Search the records for "https". Copy every line where it appears.

(Beginning of RECORDS FOR THIS TASK)

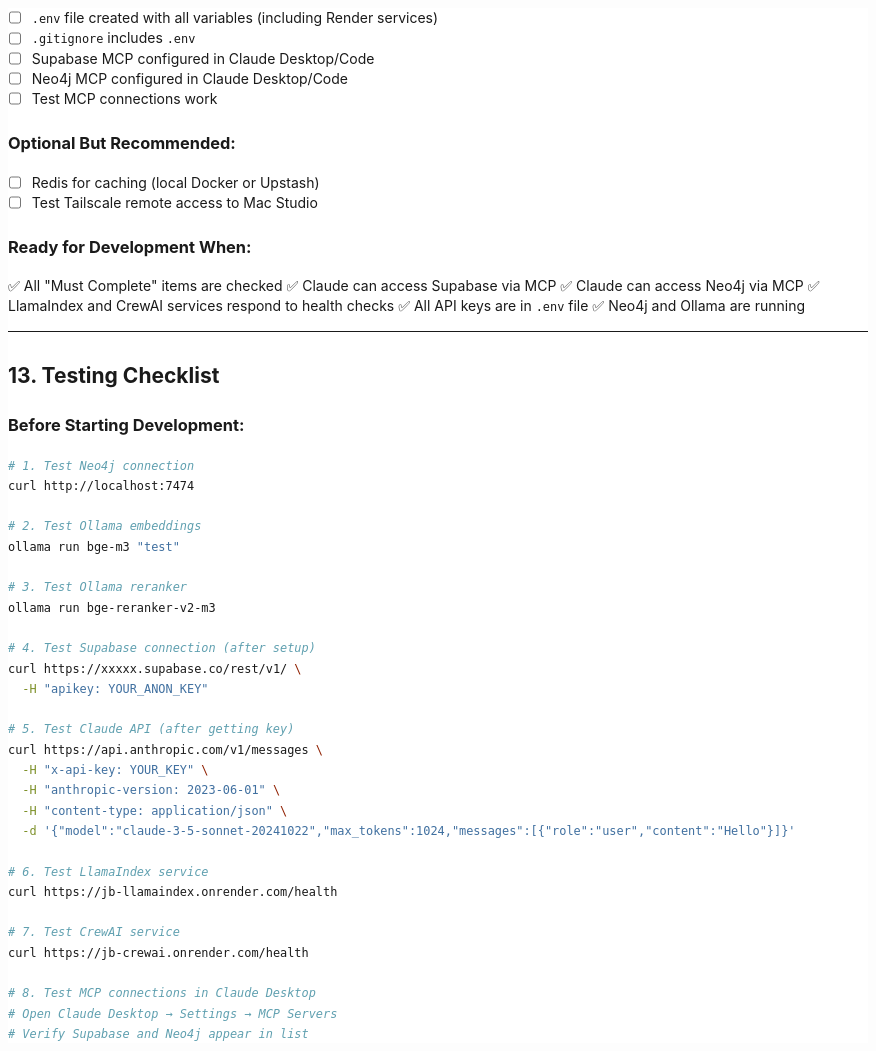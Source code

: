 - [ ] `.env` file created with all variables (including Render services)
- [ ] `.gitignore` includes `.env`
- [ ] Supabase MCP configured in Claude Desktop/Code
- [ ] Neo4j MCP configured in Claude Desktop/Code
- [ ] Test MCP connections work

### Optional But Recommended:
- [ ] Redis for caching (local Docker or Upstash)
- [ ] Test Tailscale remote access to Mac Studio

### Ready for Development When:
✅ All "Must Complete" items are checked
✅ Claude can access Supabase via MCP
✅ Claude can access Neo4j via MCP
✅ LlamaIndex and CrewAI services respond to health checks
✅ All API keys are in `.env` file
✅ Neo4j and Ollama are running

---

## 13. Testing Checklist

### Before Starting Development:
```bash
# 1. Test Neo4j connection
curl http://localhost:7474

# 2. Test Ollama embeddings
ollama run bge-m3 "test"

# 3. Test Ollama reranker
ollama run bge-reranker-v2-m3

# 4. Test Supabase connection (after setup)
curl https://xxxxx.supabase.co/rest/v1/ \
  -H "apikey: YOUR_ANON_KEY"

# 5. Test Claude API (after getting key)
curl https://api.anthropic.com/v1/messages \
  -H "x-api-key: YOUR_KEY" \
  -H "anthropic-version: 2023-06-01" \
  -H "content-type: application/json" \
  -d '{"model":"claude-3-5-sonnet-20241022","max_tokens":1024,"messages":[{"role":"user","content":"Hello"}]}'

# 6. Test LlamaIndex service
curl https://jb-llamaindex.onrender.com/health

# 7. Test CrewAI service
curl https://jb-crewai.onrender.com/health

# 8. Test MCP connections in Claude Desktop
# Open Claude Desktop → Settings → MCP Servers
# Verify Supabase and Neo4j appear in list
```
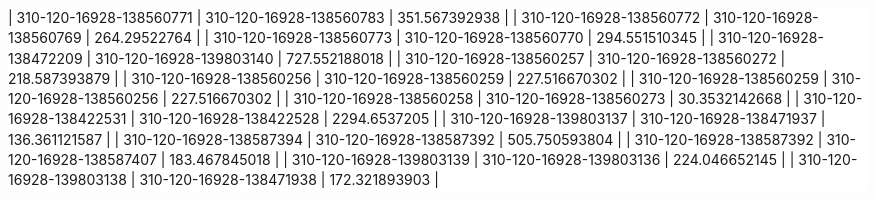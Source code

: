 | 310-120-16928-138560771 | 310-120-16928-138560783 | 351.567392938 |
| 310-120-16928-138560772 | 310-120-16928-138560769 | 264.29522764 |
| 310-120-16928-138560773 | 310-120-16928-138560770 | 294.551510345 |
| 310-120-16928-138472209 | 310-120-16928-139803140 | 727.552188018 |
| 310-120-16928-138560257 | 310-120-16928-138560272 | 218.587393879 |
| 310-120-16928-138560256 | 310-120-16928-138560259 | 227.516670302 |
| 310-120-16928-138560259 | 310-120-16928-138560256 | 227.516670302 |
| 310-120-16928-138560258 | 310-120-16928-138560273 | 30.3532142668 |
| 310-120-16928-138422531 | 310-120-16928-138422528 | 2294.6537205 |
| 310-120-16928-139803137 | 310-120-16928-138471937 | 136.361121587 |
| 310-120-16928-138587394 | 310-120-16928-138587392 | 505.750593804 |
| 310-120-16928-138587392 | 310-120-16928-138587407 | 183.467845018 |
| 310-120-16928-139803139 | 310-120-16928-139803136 | 224.046652145 |
| 310-120-16928-139803138 | 310-120-16928-138471938 | 172.321893903 |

(End of RECORDS FOR THIS TASK)

◆ **ANSWER TO THIS TASK**:
curl https://xxxxx.supabase.co/rest/v1/ \
curl https://api.anthropic.com/v1/messages \
curl https://jb-llamaindex.onrender.com/health
curl https://jb-crewai.onrender.com/health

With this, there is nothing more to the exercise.